We just installed a Central Boiler OWB 2 weeks ago.  Everything seemed to be working fine up but now it seems we run out of hot water.  We have a sidearm heat exchanger hooked up to our oil 30 gallon water heater.  I read the other posts here on this topic and from what I understand from them, I would believe it is working fine.  The horizontal pipe that runs out of the top of the exchanger to the anode port on the tank is extremely hot.  The water as you first start using it is also extremely hot.  If you make a constant draw of hot water though (eg. 2 showers in a row), you lose the hot water.  At times you can go to the bottom of the exchanger and draw water out that is extremely hot and sometimes it really isn't.  I turned the oil burner back on but set the thermostat to 100 degrees and on a constant draw, it will kick back on again.  Can someone think of something that can be wrong?  We drained the tank to install the exchanger which I would imagine took care of the sediment on the bottom of the tank.  The anode rod was quite a site though, looked like white swiss cheese.  We purged the air out of the tank (or so we thought we did) at the top elbow of the exchanger set up.  Any help would be appreciated.


----------



## Eric Johnson (Dec 27, 2007)

Welcome to the Boiler Room, Mare. I have a sidearm and I have been thinking about your problem. At the moment, I'm thinking that maybe putting a circulator on there might be a solution. Sidearms work slow by nature, but with enough storage capacity, they can usually keep up with most domestic water needs.

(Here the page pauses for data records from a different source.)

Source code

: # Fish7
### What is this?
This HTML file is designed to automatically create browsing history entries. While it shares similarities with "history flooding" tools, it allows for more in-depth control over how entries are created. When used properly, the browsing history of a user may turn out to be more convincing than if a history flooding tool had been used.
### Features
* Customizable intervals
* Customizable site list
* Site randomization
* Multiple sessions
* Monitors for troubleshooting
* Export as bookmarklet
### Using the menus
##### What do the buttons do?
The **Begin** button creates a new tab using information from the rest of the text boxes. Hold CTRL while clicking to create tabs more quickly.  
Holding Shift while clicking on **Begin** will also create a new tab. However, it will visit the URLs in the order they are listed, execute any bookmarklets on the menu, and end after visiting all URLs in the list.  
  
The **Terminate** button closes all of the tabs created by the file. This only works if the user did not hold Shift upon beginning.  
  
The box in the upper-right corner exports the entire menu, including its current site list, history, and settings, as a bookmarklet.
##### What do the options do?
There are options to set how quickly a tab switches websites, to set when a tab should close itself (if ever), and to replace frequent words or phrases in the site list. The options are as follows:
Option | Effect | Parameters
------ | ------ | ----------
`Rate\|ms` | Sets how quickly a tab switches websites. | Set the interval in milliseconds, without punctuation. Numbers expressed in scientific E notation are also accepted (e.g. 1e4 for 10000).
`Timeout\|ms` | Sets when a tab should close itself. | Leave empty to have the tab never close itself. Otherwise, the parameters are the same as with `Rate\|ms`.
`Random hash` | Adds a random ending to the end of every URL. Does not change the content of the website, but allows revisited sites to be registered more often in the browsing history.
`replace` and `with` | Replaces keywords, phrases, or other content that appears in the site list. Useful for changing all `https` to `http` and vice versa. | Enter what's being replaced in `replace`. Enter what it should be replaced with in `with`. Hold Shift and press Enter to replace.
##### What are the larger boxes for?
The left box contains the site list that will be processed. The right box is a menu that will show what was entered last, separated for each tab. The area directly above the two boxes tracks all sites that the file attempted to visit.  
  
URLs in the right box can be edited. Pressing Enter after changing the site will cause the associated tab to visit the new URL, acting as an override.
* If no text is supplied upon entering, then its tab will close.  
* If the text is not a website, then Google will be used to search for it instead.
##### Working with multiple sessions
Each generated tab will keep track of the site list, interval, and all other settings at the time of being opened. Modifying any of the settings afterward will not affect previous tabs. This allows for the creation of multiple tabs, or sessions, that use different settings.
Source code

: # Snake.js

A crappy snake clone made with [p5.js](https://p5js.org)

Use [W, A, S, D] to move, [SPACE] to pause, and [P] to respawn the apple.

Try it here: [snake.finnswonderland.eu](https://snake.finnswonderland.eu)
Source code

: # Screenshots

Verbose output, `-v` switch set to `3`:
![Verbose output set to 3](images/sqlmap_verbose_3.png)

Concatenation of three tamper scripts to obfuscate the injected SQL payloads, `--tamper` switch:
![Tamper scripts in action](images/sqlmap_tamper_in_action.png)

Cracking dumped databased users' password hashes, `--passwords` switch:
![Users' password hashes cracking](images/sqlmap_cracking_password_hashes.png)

But being gravity-fed, they don't respond well to large demands. If you only have a 30-gallon tank, I'd say that the sidewarm is working OK, but it's not getting enough storage capacity to keep up with your hot water demand. You might want to consider adding another hot water tank or replacing what you have with a 50- or 80-gallon tank. Or, as I mentioned earlier, put a circulator on the water line to speed things up. The hx is not the problem--it's the rate of flow through the hx and/or the storage capacity of the hot water heater.


----------



## BrownianHeatingTech (Dec 27, 2007)

Assuming it's piped correctly...

Sidearms are not as efficient as other sorts of heat exchangers.  It may simply be incapable of keeping up with two showers in a row, depending on your setup.

Joe


----------



## Mare (Dec 27, 2007)

Thank you so much for your replies.  One thing that does concern me is that because it is an oil water heater the drain is further up the tank to allow for the combustion chamber somewhat like a gas heater but just a tad higher up.  This makes the exchanger extend approx 10 inches above the top of the tank.  With all the diagrams of all the instructions, the horizontal run from the top of the exchanger to the anode connection should be 4 inches or less from the top of the tank (I'm assuming this is part of the gravity concept).  Ours isn't.  If we were to elbow down to the 4 inch level do you think that would help us out?


----------



## rowerwet (Dec 7, 2008)

everything I've seen about sidearm HX says no more than 4" above the tank for gravity feed, with a circulator it wouldn't mater.


----------



## 700renegade (Dec 10, 2008)

I'm suspicious about your air purge on the 3/4" line that feeds into the old anode location.  Do you have a air bleeder vent on that section?  if not, I'd start there.  You have to have ALL the air out of that section of line or you will get very restricted flow.  An air bubble that occupies 3/4 of the line is just like having a valve 3/4 closed.  There is no velocity in there to push the bubbles out.  Also the 10" above the tank is probably an issue - it works against the thermocycle function.  you may need to cut apart and resolder the fittings to get it as close to flush w/ the tank as possible.


----------



## Duetech (Dec 11, 2008)

Sidearm exchangers do not have to be perpendicular. They can be attached at an angle to avoid extending above the top. Convection or gravity heat will work at just a little above level but will be slower. You can still angle the sidearm with plenty of pitch. I had my sidearm installed on our old propane water heater for about a week and lost my hot water even though the sidearm was hot the water in the tank was not. I drained/purged the tank before hooking the sidearm on so I thought I was ok. Curiosity got the best me so I decided to drain/purge the tank again. I got more crud the second purge than I did the firs time. Been working fine now for two years and gives more hot water than the gas did. I think the hotter water from the boiler loosened scale off the inside of the tank.


----------